Panhandle polynomials of torus links and geometric applications

TL;DR

This paper introduces 'panhandle polynomials' derived from HOMFLY-PT polynomials of torus links, revealing geometric properties and invariants that connect knot theory with contact and braid geometry.

Contribution

It establishes the 'panhandle' shape of HOMFLY-PT polynomials for torus links and extends geometric invariants and properties to links, linking quantum group representations with topological and geometric knot invariants.

Findings

HOMFLY-PT polynomial exhibits a 'panhandle' shape for torus links.

Extension of the Etnyre-Honda result to links using the $ ext{l}$-invariant.
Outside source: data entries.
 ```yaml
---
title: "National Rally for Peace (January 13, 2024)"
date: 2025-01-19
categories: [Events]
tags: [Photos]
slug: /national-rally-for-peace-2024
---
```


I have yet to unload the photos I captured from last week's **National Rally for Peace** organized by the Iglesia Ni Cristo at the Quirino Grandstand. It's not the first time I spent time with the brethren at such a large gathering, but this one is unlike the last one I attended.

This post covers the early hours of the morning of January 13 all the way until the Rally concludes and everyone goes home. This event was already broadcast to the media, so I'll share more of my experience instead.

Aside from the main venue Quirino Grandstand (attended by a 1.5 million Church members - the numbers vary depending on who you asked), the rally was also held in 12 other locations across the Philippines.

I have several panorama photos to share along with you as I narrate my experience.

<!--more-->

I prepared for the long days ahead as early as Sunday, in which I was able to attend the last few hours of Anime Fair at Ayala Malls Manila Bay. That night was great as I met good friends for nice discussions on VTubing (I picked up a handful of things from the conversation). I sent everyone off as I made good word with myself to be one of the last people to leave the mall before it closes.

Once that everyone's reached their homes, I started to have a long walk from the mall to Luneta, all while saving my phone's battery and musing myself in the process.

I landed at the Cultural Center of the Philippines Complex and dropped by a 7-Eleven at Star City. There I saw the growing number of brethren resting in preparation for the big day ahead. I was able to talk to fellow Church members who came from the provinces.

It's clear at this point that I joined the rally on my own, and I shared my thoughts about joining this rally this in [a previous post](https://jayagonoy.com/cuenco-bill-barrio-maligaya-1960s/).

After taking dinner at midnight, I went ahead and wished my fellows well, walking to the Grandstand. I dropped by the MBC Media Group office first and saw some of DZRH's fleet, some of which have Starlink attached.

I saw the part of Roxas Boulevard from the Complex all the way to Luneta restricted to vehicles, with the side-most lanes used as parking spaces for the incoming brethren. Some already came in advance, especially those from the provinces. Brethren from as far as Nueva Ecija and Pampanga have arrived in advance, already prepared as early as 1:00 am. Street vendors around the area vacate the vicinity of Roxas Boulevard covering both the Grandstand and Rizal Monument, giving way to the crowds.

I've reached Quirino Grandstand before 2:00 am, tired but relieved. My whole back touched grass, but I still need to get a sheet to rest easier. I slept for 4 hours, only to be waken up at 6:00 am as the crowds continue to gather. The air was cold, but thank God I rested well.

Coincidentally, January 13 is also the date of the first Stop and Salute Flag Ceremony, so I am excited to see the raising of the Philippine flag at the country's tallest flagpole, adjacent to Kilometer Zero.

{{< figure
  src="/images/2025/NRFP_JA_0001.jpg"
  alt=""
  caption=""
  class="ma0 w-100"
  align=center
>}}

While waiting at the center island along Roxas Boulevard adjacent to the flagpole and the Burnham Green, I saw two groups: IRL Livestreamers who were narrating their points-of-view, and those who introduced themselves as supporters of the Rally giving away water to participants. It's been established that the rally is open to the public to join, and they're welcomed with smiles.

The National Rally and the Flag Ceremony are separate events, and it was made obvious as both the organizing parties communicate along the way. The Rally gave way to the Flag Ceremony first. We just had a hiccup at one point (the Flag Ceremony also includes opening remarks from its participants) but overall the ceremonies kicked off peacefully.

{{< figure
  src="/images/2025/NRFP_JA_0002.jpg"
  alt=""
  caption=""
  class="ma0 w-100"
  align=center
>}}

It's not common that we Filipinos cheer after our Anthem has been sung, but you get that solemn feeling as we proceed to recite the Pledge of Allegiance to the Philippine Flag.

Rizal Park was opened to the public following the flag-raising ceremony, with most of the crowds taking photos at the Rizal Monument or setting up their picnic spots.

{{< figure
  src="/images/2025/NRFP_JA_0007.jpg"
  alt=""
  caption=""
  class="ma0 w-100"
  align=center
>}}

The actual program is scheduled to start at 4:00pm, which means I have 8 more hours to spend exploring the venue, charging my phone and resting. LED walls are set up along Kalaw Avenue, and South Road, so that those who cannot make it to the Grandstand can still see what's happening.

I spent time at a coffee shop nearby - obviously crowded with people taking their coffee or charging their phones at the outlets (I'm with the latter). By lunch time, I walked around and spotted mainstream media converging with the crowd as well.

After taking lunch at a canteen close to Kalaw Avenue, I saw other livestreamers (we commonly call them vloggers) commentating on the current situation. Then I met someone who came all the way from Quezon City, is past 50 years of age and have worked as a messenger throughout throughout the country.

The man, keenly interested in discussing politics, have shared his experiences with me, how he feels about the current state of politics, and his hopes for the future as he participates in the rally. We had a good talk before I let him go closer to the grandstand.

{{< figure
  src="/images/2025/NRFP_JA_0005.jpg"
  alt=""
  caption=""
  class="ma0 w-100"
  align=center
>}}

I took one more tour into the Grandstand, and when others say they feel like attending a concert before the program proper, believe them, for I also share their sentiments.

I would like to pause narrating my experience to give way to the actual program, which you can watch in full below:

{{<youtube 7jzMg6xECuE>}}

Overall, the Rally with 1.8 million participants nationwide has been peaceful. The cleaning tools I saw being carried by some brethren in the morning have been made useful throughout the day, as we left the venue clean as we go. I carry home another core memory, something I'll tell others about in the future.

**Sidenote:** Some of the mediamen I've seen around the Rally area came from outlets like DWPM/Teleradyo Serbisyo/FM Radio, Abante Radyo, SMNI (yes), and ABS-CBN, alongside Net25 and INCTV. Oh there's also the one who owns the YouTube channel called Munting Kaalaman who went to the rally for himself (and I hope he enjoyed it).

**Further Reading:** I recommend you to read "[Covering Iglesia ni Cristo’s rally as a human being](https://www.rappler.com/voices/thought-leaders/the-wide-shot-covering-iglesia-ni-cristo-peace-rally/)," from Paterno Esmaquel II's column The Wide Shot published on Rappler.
Geometric consequences include relations to braid index and Bennequin surfaces.

Abstract

We use a decomposition of the tensor of the fundamental representation of the quantum group $U_q(\mathfrak{sl}_N)$ and the Rosso-Jones formula to establish a peculiar ``panhandle'' shape of the HOMFLY-PT polynomial of the reverse parallel of torus knots and links. Due to their panhandle-like intrinsic properties, the HOMFLY-PT polynomial is referred to as a ``panhandle polynomial''. With the help of the $\ell$-invariant, this extends to links the Etnyre-Honda result about the arc index and maximal Thurston-Bennequin invariant of torus knots. It has further geometric consequences, related to the braid index, the existence of minimal string Bennequin surfaces for banded and Whitehead doubled links, the Bennequin sharpness problem, and the equivalence of their quasipositivity and strong quasipositivity. We extend these properties to torus links, which relate to the classification of their component-wise Thurston-Bennequin invariants. Finally, we discuss the definition of the $\ell$-invariant for general links.